Thursday, August 2, 2007

ignore the figure in the corner, they're just the anthropologist

I am in the midst of writing a grant that will hopefully allow me to go back to Copenhagen and make work using the Arctic Institute's archives. Mainly the Knud Rasmussen collection from his Thule missions. The one I am most invested in is the Fifth Thule mission which set Rasmussen across the Arctic, from his Greenland base of Thule to the Russian coast. First he spent a year with Peter Freuchen, Therkel Mathiassen, Kaj Birket-Smith, Helge Bangsted, Jacob Olsen to excavate ruins and talk with the people who lived around Baffinland and Danish island. His intention behind the mission was to record a people in a state of transition and to engage the idea of the original migration of the Eskimo. What is interesting if you pull back the lens, is that western Europe was also on the verge of up upheaval and transition. His expedition, whose official title was 'The Fifth Thule Expedition- Danish Ethnographical Expedition to Arctic North America' was from 1921-24, very critical years in Europe. He visited, accompanied by Anarulunguaq and her husband Iggianguaq, every small ethnic group scattered across this vast landscape collecting artifacts, stories, and advice. Word spread: at times, before he had even made it to the next group, the news of his endeavors had already reached new ears. He mingled with medicine men and anyone who would offer him their stories, even the women and wives.

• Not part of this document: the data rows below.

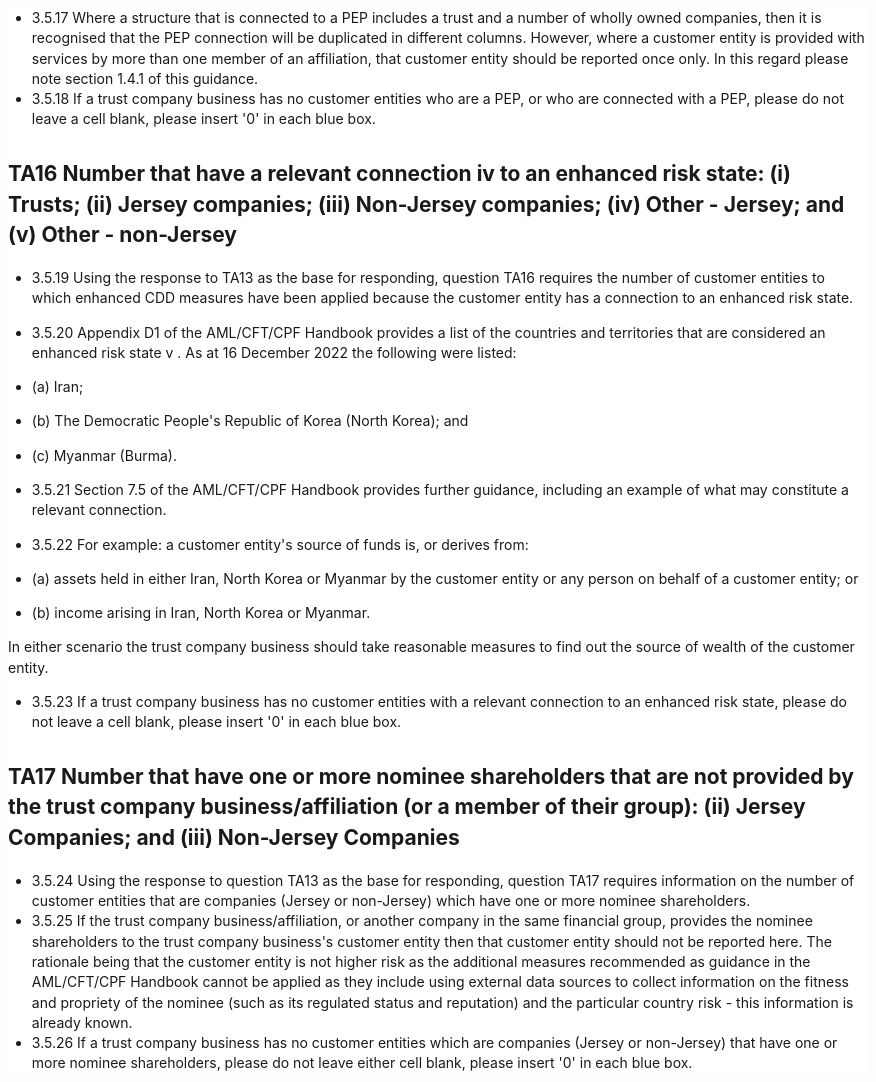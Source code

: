 - 3.5.17 Where a structure that is connected to a PEP includes a trust and a number of wholly owned companies, then it is recognised that the PEP connection will be duplicated in different columns. However, where a customer entity is provided with services by more than one member of an affiliation, that customer entity should be reported once only. In this regard please note section 1.4.1 of this guidance.
- 3.5.18 If a trust company business has no customer entities who are a PEP, or who are connected with a PEP, please do not leave a cell blank, please insert '0' in each blue box.

## TA16 Number that have a relevant connection iv  to an enhanced risk state: (i) Trusts; (ii) Jersey companies; (iii) Non-Jersey companies; (iv) Other - Jersey; and (v) Other - non-Jersey

- 3.5.19 Using the response to TA13 as the base for responding, question TA16 requires the number of customer entities to which enhanced CDD measures have been applied because the customer entity has a connection to an enhanced risk state.
- 3.5.20 Appendix D1 of the AML/CFT/CPF Handbook provides a list of the countries and territories that are considered an enhanced risk state v . As at 16 December 2022 the following were listed:
- (a) Iran;
- (b) The Democratic People's Republic of Korea (North Korea); and
- (c) Myanmar (Burma).
- 3.5.21 Section 7.5 of the AML/CFT/CPF Handbook provides further guidance, including an example of what may constitute a relevant connection.
- 3.5.22 For example: a customer entity's source of funds is, or derives from:

- (a) assets held in either Iran, North Korea or Myanmar by the customer entity or any person on behalf of a customer entity; or
- (b) income arising in Iran, North Korea or Myanmar.

In either scenario the trust company business should take reasonable measures to find out the source of wealth of the customer entity.

- 3.5.23 If a trust company business has no customer entities with a relevant connection to an enhanced risk state, please do not leave a cell blank, please insert '0' in each blue box.

## TA17 Number that have one or more nominee shareholders that are not provided by the trust company business/affiliation (or a member of their group): (ii) Jersey Companies; and (iii) Non-Jersey Companies

- 3.5.24 Using the response to question TA13 as the base for responding, question TA17 requires information on the number of customer entities that are companies (Jersey or non-Jersey) which have one or more nominee shareholders.
- 3.5.25 If the trust company business/affiliation, or another company in the same financial group, provides the nominee shareholders to the trust company business's customer entity then that customer entity should not be reported here. The rationale being that the customer entity is not higher risk as the additional measures recommended as guidance in the AML/CFT/CPF Handbook cannot be applied as they include using external data sources to collect information on the fitness and propriety of the nominee (such as its regulated status and reputation) and the particular country risk - this information is already known.
- 3.5.26 If a trust company business has no customer entities which are companies (Jersey or non-Jersey) that have one or more nominee shareholders, please do not leave either cell blank, please insert '0' in each blue box.
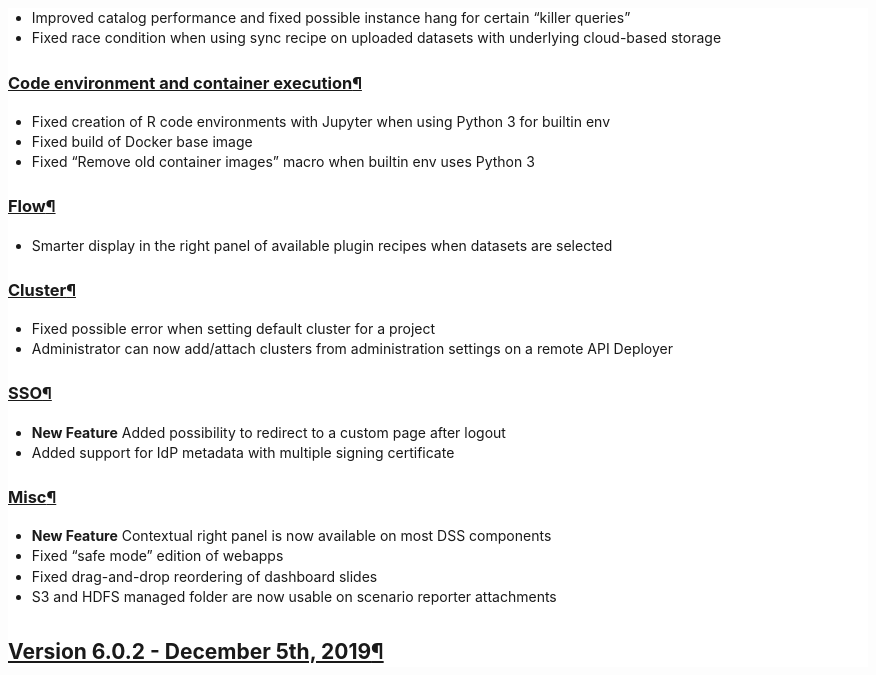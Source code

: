 
* Improved catalog performance and fixed possible instance hang for certain “killer queries”
* Fixed race condition when using sync recipe on uploaded datasets with underlying cloud\-based storage




### [Code environment and container execution](#id38)[¶](#code-environment-and-container-execution "Permalink to this heading")


* Fixed creation of R code environments with Jupyter when using Python 3 for builtin env
* Fixed build of Docker base image
* Fixed “Remove old container images” macro when builtin env uses Python 3




### [Flow](#id39)[¶](#flow "Permalink to this heading")


* Smarter display in the right panel of available plugin recipes when datasets are selected




### [Cluster](#id40)[¶](#cluster "Permalink to this heading")


* Fixed possible error when setting default cluster for a project
* Administrator can now add/attach clusters from administration settings on a remote API Deployer




### [SSO](#id41)[¶](#sso "Permalink to this heading")


* **New Feature** Added possibility to redirect to a custom page after logout
* Added support for IdP metadata with multiple signing certificate




### [Misc](#id42)[¶](#misc "Permalink to this heading")


* **New Feature** Contextual right panel is now available on most DSS components
* Fixed “safe mode” edition of webapps
* Fixed drag\-and\-drop reordering of dashboard slides
* S3 and HDFS managed folder are now usable on scenario reporter attachments





[Version 6\.0\.2 \- December 5th, 2019](#id43)[¶](#version-6-0-2-december-5th-2019 "Permalink to this heading")
---------------------------------------------------------------------------------------------------------------


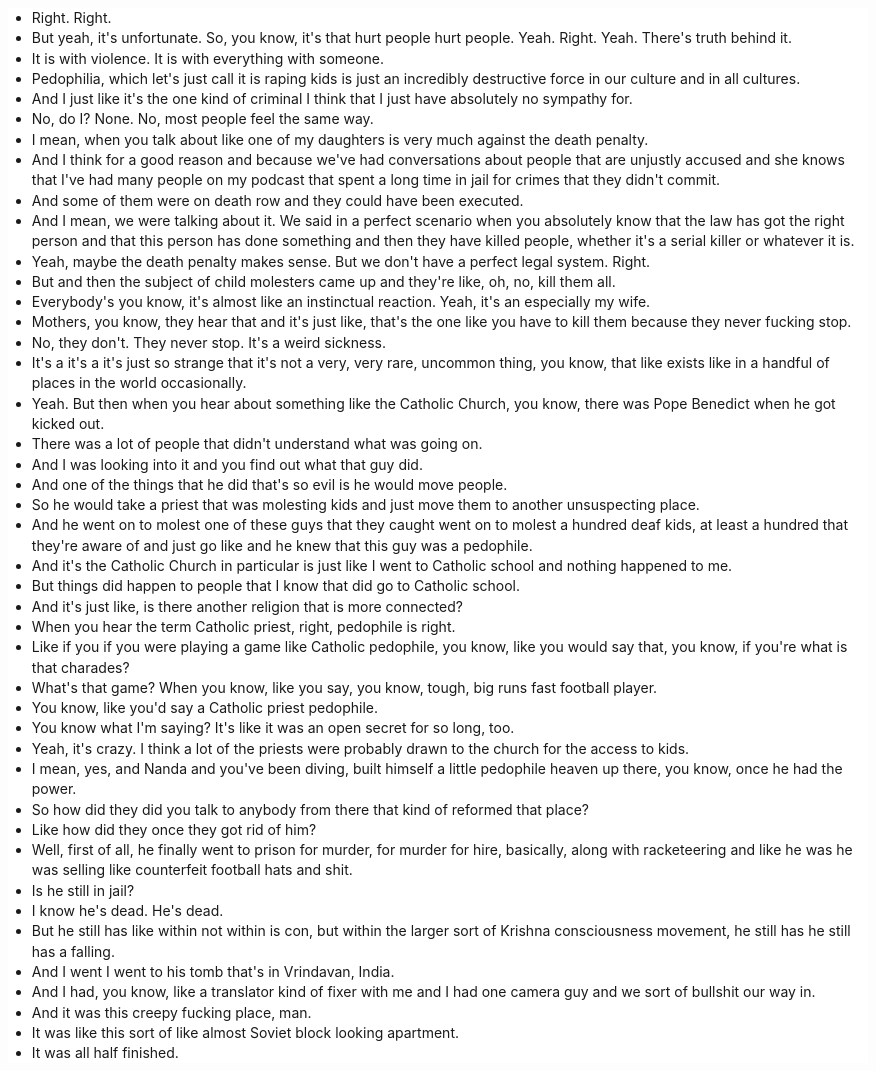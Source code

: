 *  Right. Right.
*  But yeah, it's unfortunate. So, you know, it's that hurt people hurt people. Yeah. Right. Yeah. There's truth behind it.
*  It is with violence. It is with everything with someone.
*  Pedophilia, which let's just call it is raping kids is just an incredibly destructive force in our culture and in all cultures.
*  And I just like it's the one kind of criminal I think that I just have absolutely no sympathy for.
*  No, do I? None. No, most people feel the same way.
*  I mean, when you talk about like one of my daughters is very much against the death penalty.
*  And I think for a good reason and because we've had conversations about people that are unjustly accused and she knows that I've had many people on my podcast that spent a long time in jail for crimes that they didn't commit.
*  And some of them were on death row and they could have been executed.
*  And I mean, we were talking about it. We said in a perfect scenario when you absolutely know that the law has got the right person and that this person has done something and then they have killed people, whether it's a serial killer or whatever it is.
*  Yeah, maybe the death penalty makes sense. But we don't have a perfect legal system. Right.
*  But and then the subject of child molesters came up and they're like, oh, no, kill them all.
*  Everybody's you know, it's almost like an instinctual reaction. Yeah, it's an especially my wife.
*  Mothers, you know, they hear that and it's just like, that's the one like you have to kill them because they never fucking stop.
*  No, they don't. They never stop. It's a weird sickness.
*  It's a it's a it's just so strange that it's not a very, very rare, uncommon thing, you know, that like exists like in a handful of places in the world occasionally.
*  Yeah. But then when you hear about something like the Catholic Church, you know, there was Pope Benedict when he got kicked out.
*  There was a lot of people that didn't understand what was going on.
*  And I was looking into it and you find out what that guy did.
*  And one of the things that he did that's so evil is he would move people.
*  So he would take a priest that was molesting kids and just move them to another unsuspecting place.
*  And he went on to molest one of these guys that they caught went on to molest a hundred deaf kids, at least a hundred that they're aware of and just go like and he knew that this guy was a pedophile.
*  And it's the Catholic Church in particular is just like I went to Catholic school and nothing happened to me.
*  But things did happen to people that I know that did go to Catholic school.
*  And it's just like, is there another religion that is more connected?
*  When you hear the term Catholic priest, right, pedophile is right.
*  Like if you if you were playing a game like Catholic pedophile, you know, like you would say that, you know, if you're what is that charades?
*  What's that game? When you know, like you say, you know, tough, big runs fast football player.
*  You know, like you'd say a Catholic priest pedophile.
*  You know what I'm saying? It's like it was an open secret for so long, too.
*  Yeah, it's crazy. I think a lot of the priests were probably drawn to the church for the access to kids.
*  I mean, yes, and Nanda and you've been diving, built himself a little pedophile heaven up there, you know, once he had the power.
*  So how did they did you talk to anybody from there that kind of reformed that place?
*  Like how did they once they got rid of him?
*  Well, first of all, he finally went to prison for murder, for murder for hire, basically, along with racketeering and like he was he was selling like counterfeit football hats and shit.
*  Is he still in jail?
*  I know he's dead. He's dead.
*  But he still has like within not within is con, but within the larger sort of Krishna consciousness movement, he still has he still has a falling.
*  And I went I went to his tomb that's in Vrindavan, India.
*  And I had, you know, like a translator kind of fixer with me and I had one camera guy and we sort of bullshit our way in.
*  And it was this creepy fucking place, man.
*  It was like this sort of like almost Soviet block looking apartment.
*  It was all half finished.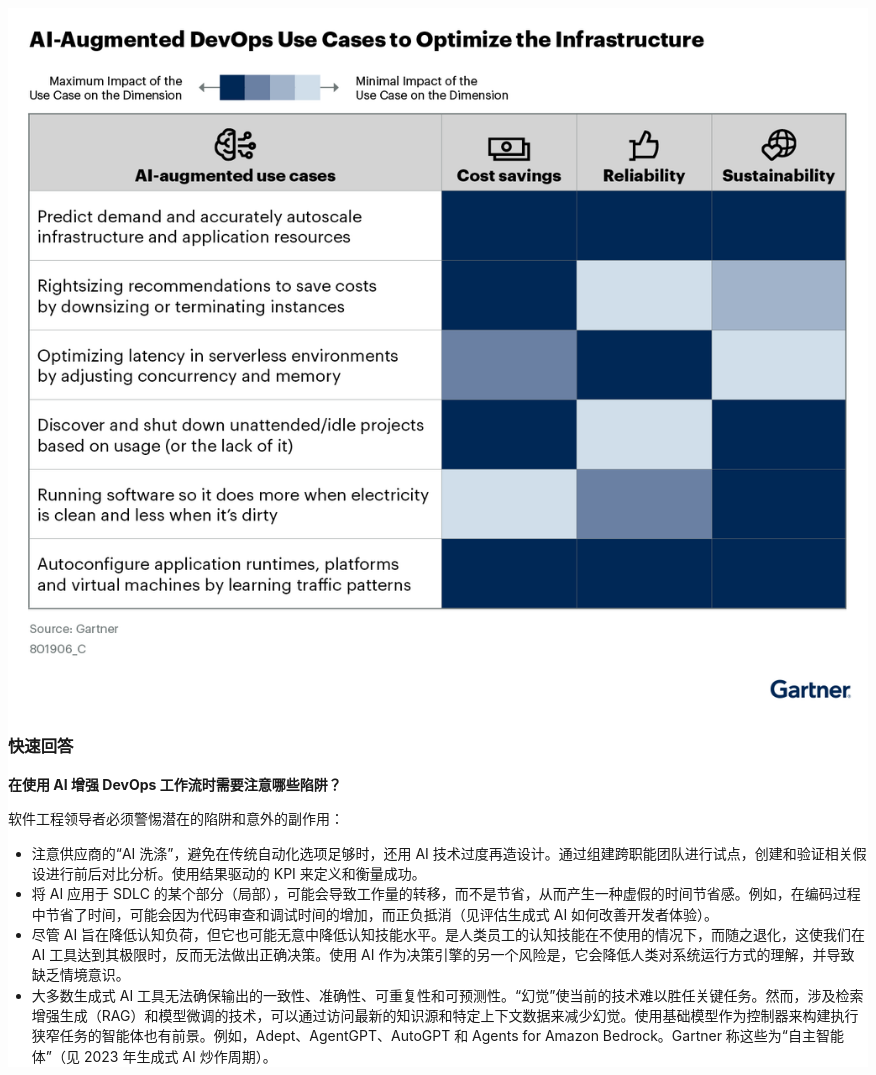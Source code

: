 ![图 8: 平台工程团队支持的 AI 增强基础设施成本、可靠性和可持续性优化工具](As-optimizing-public-cloud-infrastructure-becomes-increasingly-important,-Gartner-gives-examples-of-AI-augmented-use-cases-supported-by-emerging-technologies--Use-cases-include-rightsizing-recommendations-to-save-costs,-optimizing-latency-a.png)

### 快速回答

**在使用 AI 增强 DevOps 工作流时需要注意哪些陷阱？**

软件工程领导者必须警惕潜在的陷阱和意外的副作用：

* 注意供应商的“AI 洗涤”，避免在传统自动化选项足够时，还用 AI 技术过度再造设计。通过组建跨职能团队进行试点，创建和验证相关假设进行前后对比分析。使用结果驱动的 KPI 来定义和衡量成功。
* 将 AI 应用于 SDLC 的某个部分（局部），可能会导致工作量的转移，而不是节省，从而产生一种虚假的时间节省感。例如，在编码过程中节省了时间，可能会因为代码审查和调试时间的增加，而正负抵消（见评估生成式 AI 如何改善开发者体验）。
* 尽管 AI 旨在降低认知负荷，但它也可能无意中降低认知技能水平。是人类员工的认知技能在不使用的情况下，而随之退化，这使我们在 AI 工具达到其极限时，反而无法做出正确决策。使用 AI 作为决策引擎的另一个风险是，它会降低人类对系统运行方式的理解，并导致缺乏情境意识。
* 大多数生成式 AI 工具无法确保输出的一致性、准确性、可重复性和可预测性。“幻觉”使当前的技术难以胜任关键任务。然而，涉及检索增强生成（RAG）和模型微调的技术，可以通过访问最新的知识源和特定上下文数据来减少幻觉。使用基础模型作为控制器来构建执行狭窄任务的智能体也有前景。例如，Adept、AgentGPT、AutoGPT 和 Agents for Amazon Bedrock。Gartner 称这些为“自主智能体”（见 2023 年生成式 AI 炒作周期）。

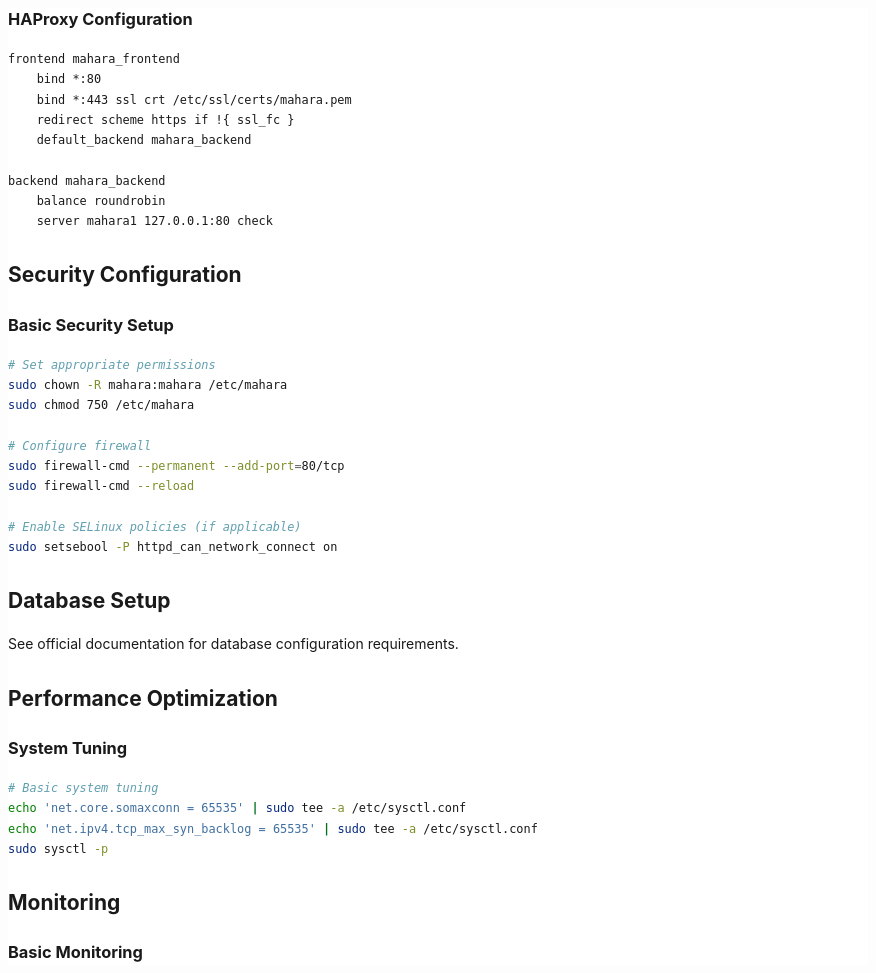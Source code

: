 ### HAProxy Configuration

```haproxy
frontend mahara_frontend
    bind *:80
    bind *:443 ssl crt /etc/ssl/certs/mahara.pem
    redirect scheme https if !{ ssl_fc }
    default_backend mahara_backend

backend mahara_backend
    balance roundrobin
    server mahara1 127.0.0.1:80 check
```

## Security Configuration

### Basic Security Setup

```bash
# Set appropriate permissions
sudo chown -R mahara:mahara /etc/mahara
sudo chmod 750 /etc/mahara

# Configure firewall
sudo firewall-cmd --permanent --add-port=80/tcp
sudo firewall-cmd --reload

# Enable SELinux policies (if applicable)
sudo setsebool -P httpd_can_network_connect on
```

## Database Setup

See official documentation for database configuration requirements.

## Performance Optimization

### System Tuning

```bash
# Basic system tuning
echo 'net.core.somaxconn = 65535' | sudo tee -a /etc/sysctl.conf
echo 'net.ipv4.tcp_max_syn_backlog = 65535' | sudo tee -a /etc/sysctl.conf
sudo sysctl -p
```

## Monitoring

### Basic Monitoring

My interest in this has to do with cross-disciplines and telling stories from afar, something that both artists and anthropologists know a lot about. In my previous writing, I liken the work of myself as artist to that of an anthropologist or historian but with more allowances for the blending of facts and fictions. Something that I didn't touch upon was the idea of situational knowledge and how new genres of anthropology are not afraid of the using the 'I'. Artists have never shyed away from neither the personal nor the 'i' when making artwork. But this has been tougher for anthropology, a discipline rooted in the sciences, which often demands a certain tenor of academic voice in order for it to be legitamate. This is even despite the fact that the anthropology is affecting the history of the subject matter they are studying while trying to ignore the fact that they are standing in the same room.

As one of my professors, Dr. Ruth Behar, approaches it, there is room for the vulnerable observer in the same landscape. How can we approach personal accounts, diaries, fiction books set in specific time periods and particular places and not pull knowledge about people and why they do the things they do from these 'other' sources? The arts thrive off of this: From Genteleschi's master painting of Old Testament stories to Shirin Neshat's photographs of women and islam. The polar archives at the Institute will hopefully allow me to do just this: situate myself in the Copenhagen landscape as a vulnerable observer of a collection that has fallen asleep deep in the archives. All it needs is a little coaxing to re-energize it from its 80 year sleep.

My grant will probably culminate just as the International Polar Year is winding down in 2009. This is ok but it has me realizing how long a timeline it is for grant writing, from when you submit it to when you find out yea or nay. Going into my thesis year, i'm sure I will have many other committments to diverge my attention. There is a key, the artist-as-researcher, that I was introduced to by the determined professor Jennifer Pepper the very first semester of my undergraduate career. I hope to smuggle it into the classroom setting this year when I team teach the senior undergrads. As Clifford Geertz said, "You put yourself in its way and it bodies forth and enmeshes you".